Die Bücher vom Heiligen Gral. Der Erzfeind
Engländer ritten wieder, aber niemand wusste, wohin.
Sie ritten gen Osten, nach Astarac. Zu dem Ort, an dem Thomas’ Vorfahren gelebt hatten und an dem möglicherweise einst der Gral verborgen gewesen war. «Glaubst du wirklich, dass wir ihn dort finden?», fragte Guillaume d’Evecque. «Glaubst du, der liegt einfach so da herum?»

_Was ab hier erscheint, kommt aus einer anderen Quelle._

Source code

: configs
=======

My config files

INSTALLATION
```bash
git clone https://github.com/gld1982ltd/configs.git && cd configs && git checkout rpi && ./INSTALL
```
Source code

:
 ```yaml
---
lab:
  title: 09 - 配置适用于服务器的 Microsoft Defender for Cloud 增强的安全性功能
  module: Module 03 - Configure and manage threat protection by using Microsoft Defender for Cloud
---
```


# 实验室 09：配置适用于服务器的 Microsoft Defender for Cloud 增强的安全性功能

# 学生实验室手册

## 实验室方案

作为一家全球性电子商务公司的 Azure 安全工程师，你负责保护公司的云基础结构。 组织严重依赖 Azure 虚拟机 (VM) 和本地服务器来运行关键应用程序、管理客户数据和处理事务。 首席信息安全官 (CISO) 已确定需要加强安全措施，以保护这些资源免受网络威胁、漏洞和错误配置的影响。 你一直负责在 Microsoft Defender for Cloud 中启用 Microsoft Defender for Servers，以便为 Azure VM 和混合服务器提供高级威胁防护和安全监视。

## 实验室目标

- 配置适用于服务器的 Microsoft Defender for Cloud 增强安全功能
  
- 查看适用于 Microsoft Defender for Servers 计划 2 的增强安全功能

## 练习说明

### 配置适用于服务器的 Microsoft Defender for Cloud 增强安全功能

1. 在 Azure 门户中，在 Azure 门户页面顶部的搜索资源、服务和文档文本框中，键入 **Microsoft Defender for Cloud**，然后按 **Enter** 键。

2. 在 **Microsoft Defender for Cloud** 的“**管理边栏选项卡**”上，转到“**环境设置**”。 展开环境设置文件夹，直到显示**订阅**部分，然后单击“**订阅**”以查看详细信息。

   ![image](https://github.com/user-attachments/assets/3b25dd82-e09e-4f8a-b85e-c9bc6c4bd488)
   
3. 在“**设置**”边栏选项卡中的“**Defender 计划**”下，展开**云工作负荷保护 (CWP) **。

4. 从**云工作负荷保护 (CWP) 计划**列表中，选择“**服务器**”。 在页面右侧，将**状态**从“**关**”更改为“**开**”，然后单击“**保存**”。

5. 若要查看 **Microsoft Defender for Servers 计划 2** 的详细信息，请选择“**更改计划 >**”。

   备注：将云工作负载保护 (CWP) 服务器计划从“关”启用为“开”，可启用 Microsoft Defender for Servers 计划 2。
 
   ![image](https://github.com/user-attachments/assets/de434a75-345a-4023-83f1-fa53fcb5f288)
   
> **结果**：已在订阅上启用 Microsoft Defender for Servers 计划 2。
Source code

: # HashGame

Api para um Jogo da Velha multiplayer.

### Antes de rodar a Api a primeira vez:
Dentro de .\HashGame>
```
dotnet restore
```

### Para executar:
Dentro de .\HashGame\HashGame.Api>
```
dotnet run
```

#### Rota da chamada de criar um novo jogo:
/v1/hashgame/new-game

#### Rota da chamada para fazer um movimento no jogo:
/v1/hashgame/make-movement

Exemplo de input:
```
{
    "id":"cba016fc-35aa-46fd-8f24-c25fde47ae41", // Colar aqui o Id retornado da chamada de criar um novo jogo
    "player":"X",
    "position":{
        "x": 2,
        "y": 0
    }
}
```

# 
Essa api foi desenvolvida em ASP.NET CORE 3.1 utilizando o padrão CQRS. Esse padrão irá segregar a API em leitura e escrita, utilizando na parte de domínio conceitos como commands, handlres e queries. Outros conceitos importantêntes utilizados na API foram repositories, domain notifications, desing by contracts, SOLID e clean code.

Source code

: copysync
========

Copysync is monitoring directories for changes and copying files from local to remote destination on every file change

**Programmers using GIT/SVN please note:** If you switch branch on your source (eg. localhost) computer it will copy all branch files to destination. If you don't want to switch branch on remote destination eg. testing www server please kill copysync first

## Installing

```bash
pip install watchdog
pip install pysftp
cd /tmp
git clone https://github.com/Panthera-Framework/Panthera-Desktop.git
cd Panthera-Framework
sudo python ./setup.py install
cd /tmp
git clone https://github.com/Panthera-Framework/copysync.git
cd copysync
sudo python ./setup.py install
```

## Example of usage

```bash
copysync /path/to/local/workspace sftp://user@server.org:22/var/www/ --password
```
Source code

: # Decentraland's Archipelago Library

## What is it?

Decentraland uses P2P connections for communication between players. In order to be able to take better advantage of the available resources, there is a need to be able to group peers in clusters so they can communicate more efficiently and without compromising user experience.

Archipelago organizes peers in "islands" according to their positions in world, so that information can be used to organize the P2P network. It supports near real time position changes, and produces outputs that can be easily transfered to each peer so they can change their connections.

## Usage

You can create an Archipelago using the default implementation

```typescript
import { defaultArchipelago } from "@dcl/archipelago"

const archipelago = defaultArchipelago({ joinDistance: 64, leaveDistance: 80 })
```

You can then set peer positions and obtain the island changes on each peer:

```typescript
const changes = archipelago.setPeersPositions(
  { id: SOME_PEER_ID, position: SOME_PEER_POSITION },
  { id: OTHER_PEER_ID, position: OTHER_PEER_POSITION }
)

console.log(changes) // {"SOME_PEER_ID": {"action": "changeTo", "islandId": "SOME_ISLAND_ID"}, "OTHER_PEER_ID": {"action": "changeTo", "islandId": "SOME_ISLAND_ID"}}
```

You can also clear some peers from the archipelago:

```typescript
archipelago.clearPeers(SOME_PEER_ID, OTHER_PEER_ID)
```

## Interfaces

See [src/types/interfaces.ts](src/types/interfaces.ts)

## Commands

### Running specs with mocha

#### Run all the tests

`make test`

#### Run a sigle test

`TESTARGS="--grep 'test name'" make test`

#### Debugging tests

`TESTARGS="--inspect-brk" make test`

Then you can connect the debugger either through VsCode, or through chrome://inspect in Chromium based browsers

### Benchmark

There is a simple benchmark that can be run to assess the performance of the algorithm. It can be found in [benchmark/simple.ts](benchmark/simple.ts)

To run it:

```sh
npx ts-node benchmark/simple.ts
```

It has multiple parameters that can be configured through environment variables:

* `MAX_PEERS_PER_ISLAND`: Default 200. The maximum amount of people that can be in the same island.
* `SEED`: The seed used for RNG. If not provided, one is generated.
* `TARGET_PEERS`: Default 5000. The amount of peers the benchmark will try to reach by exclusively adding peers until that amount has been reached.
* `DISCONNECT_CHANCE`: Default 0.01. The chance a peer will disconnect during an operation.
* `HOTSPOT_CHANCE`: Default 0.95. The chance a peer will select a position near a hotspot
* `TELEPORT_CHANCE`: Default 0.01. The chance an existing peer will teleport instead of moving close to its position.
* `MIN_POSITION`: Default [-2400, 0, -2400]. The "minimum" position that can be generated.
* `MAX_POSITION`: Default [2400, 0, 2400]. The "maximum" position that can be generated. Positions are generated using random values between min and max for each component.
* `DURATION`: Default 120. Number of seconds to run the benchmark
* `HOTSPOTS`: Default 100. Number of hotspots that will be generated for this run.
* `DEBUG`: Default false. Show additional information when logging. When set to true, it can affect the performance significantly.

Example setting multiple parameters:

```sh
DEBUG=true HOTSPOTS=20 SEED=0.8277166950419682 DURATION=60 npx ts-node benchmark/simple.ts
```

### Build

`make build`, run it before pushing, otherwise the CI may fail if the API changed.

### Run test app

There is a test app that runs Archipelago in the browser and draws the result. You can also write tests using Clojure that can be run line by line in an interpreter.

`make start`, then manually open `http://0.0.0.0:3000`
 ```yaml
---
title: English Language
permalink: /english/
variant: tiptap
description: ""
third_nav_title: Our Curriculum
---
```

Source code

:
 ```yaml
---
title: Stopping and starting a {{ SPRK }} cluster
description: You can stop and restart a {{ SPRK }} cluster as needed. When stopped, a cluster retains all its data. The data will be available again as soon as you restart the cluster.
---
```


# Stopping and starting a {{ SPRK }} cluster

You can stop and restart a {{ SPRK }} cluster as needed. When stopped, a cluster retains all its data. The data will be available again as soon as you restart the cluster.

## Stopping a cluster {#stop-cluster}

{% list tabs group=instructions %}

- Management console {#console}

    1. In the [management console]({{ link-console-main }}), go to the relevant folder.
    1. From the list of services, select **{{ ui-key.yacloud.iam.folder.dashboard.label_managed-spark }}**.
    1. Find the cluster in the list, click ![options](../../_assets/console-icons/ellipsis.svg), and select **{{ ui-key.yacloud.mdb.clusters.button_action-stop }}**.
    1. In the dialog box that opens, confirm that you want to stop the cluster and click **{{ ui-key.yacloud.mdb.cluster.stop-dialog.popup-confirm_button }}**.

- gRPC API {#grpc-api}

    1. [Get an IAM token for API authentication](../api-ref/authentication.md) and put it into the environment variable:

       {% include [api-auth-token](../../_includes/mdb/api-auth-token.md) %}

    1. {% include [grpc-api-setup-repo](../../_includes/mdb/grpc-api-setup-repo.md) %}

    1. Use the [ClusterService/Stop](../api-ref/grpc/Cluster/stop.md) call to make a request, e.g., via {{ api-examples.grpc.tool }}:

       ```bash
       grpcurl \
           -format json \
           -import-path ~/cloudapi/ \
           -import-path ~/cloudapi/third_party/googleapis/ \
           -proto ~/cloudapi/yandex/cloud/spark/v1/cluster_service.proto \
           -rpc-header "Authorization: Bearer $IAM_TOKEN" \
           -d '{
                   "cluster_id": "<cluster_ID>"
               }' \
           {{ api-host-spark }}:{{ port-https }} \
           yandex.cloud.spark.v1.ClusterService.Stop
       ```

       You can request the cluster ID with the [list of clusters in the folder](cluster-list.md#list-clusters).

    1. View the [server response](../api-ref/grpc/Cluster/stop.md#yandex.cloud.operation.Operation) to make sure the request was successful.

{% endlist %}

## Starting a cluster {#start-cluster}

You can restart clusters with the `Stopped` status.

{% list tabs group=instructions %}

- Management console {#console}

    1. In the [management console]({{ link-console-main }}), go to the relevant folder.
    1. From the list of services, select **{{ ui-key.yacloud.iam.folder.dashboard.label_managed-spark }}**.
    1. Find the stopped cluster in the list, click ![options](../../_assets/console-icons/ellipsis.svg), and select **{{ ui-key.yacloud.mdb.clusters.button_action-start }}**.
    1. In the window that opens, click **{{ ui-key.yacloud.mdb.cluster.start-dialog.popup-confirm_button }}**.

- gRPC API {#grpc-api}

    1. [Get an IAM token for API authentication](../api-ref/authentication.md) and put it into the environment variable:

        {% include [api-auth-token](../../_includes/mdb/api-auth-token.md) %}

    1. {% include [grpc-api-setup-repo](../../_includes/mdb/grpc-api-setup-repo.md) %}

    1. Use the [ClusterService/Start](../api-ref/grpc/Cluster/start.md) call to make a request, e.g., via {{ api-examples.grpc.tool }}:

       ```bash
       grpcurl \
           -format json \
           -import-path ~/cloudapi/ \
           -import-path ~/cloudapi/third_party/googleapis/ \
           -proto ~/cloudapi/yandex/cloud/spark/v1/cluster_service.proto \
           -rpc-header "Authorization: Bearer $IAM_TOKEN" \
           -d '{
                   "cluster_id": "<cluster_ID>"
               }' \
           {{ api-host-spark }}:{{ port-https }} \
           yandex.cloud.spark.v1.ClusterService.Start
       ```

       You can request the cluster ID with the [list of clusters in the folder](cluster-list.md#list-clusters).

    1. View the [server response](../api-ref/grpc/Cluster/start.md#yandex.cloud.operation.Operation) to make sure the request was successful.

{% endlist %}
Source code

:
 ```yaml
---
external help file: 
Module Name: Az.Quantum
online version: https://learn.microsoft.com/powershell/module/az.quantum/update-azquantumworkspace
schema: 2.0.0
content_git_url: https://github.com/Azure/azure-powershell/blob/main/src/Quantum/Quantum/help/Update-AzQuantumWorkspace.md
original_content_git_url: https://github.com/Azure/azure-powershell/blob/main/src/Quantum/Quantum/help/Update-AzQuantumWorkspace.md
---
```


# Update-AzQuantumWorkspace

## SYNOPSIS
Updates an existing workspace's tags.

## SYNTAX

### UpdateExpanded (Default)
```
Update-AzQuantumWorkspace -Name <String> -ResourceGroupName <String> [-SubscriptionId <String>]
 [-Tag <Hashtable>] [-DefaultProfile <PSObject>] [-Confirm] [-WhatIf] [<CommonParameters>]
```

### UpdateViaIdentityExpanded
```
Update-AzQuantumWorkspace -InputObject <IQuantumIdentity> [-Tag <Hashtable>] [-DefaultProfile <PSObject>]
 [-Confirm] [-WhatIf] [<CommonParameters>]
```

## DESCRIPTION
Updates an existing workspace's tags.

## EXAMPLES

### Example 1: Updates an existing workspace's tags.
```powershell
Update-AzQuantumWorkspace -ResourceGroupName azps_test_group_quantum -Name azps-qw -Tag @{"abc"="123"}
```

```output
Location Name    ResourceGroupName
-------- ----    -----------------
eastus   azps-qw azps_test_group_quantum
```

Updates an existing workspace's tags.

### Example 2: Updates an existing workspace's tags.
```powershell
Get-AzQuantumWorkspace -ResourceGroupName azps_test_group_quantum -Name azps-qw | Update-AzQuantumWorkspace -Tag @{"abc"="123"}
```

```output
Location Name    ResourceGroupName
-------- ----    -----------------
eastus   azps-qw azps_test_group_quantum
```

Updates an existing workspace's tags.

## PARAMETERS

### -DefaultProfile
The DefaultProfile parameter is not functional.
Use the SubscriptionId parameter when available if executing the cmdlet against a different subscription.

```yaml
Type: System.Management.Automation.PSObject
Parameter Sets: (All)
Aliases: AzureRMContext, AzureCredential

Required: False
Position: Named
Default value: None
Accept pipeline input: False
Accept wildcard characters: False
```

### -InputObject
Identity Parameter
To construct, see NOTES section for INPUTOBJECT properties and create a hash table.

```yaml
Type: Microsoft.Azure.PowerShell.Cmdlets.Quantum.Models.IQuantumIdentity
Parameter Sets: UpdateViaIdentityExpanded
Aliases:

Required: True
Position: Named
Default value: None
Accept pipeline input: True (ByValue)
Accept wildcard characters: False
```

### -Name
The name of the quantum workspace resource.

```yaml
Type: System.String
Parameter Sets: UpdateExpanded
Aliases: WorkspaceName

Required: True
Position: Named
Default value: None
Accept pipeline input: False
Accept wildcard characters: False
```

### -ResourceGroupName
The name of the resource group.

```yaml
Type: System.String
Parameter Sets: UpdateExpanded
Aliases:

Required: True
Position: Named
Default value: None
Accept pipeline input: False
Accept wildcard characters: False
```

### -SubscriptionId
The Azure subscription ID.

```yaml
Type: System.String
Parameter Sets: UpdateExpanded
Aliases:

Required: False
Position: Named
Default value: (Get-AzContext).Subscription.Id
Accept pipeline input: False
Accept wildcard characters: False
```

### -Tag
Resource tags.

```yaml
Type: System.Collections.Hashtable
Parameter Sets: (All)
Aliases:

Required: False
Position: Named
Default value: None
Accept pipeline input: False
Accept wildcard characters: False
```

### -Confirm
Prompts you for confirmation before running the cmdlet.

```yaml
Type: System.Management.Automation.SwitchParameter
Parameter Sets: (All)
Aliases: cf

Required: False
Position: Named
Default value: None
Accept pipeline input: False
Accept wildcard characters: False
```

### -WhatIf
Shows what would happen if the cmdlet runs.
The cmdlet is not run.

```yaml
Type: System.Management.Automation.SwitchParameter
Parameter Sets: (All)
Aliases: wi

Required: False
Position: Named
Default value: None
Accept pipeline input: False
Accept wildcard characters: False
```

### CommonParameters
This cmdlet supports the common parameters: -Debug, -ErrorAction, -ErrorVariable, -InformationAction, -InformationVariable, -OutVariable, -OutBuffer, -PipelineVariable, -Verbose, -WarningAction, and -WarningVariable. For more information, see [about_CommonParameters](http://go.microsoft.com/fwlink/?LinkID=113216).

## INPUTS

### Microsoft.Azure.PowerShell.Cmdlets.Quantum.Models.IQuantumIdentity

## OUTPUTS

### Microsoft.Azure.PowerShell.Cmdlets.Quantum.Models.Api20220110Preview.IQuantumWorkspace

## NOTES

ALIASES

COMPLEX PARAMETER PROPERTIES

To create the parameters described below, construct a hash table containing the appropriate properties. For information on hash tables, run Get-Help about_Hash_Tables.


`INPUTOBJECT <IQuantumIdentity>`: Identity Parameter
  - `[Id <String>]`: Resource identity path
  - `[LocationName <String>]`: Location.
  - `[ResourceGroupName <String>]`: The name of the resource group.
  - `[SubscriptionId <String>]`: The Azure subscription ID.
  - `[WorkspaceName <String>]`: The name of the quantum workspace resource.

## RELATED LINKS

«Ich weiß nicht, was wir dort finden», gab Thomas zu.
«Da ist doch eine Burg, oder?»
«Da war mal eine», sagte Thomas, «aber mein Vater sagte, sie sei damals zerstört worden. Wahrscheinlich stehen dort nur noch Ruinen.»
«Warum reiten wir dann hin?», fragte d’Evecque.
«Wegen des Grals», erwiderte Thomas knapp. In Wirklichkeit trieb ihn vor allem die Neugier. Selbst seine Männer, die nicht wussten, wonach er suchte, spürten, dass an diesem Beutezug etwas ungewöhnlich war. Thomas hatte ihnen lediglich gesagt, sie würden zu einem weiter entfernten Ort reiten, weil sie alles in der Nähe bereits geplündert hätten, doch die aufmerksameren unter den Männern hatten Thomas’ Nervosität bemerkt.
D’Evecque wusste um die Bedeutung von Astarac, ebenso wie Robbie, der jetzt die Vorhut von sechs Bogenschützen und drei Soldaten anführte, die eine Viertelmeile vorausritt, um den Trupp vor eventuellen Hinterhalten zu warnen. Ihr Führer war ein Mann aus Castillon d’Arbizon, der behauptete, den Weg zu kennen, und sie in höheres, offenes Gelände leitete, wo nur wenige, niedrige Bäume wuchsen. In regelmäßigen Abständen winkte Robbie als Zeichen, dass der Weg vor ihnen frei war. D’Evecque, der ohne Helm ritt, nickte der fernen Gestalt zu. Sein Gesicht war von Thomas’ Vetter entstellt worden; ihm fehlte das rechte Auge, und über seine linke Wange zog sich eine breite Narbe, die bis in seinen Bart hineinreichte. Er sah furchterregend aus, und er galt als erbarmungsloser Krieger, doch er war auch ein hochherziger Mann. «Eure Freundschaft ist also vorbei?», fragte er.
«Ich hoffe nicht», erwiderte Thomas.
«Du kannst hoffen, was du willst, aber sie steht zwischen euch.» D’Evecque sah zu Geneviève hinüber, die auf ihrer grauen Stute ein wenig abseits des Weges ritt. Sie trug ihr silbernes Kettenhemd, hellgraue Beinlinge und braune Stiefel. «Du hättest sie verbrennen sollen.»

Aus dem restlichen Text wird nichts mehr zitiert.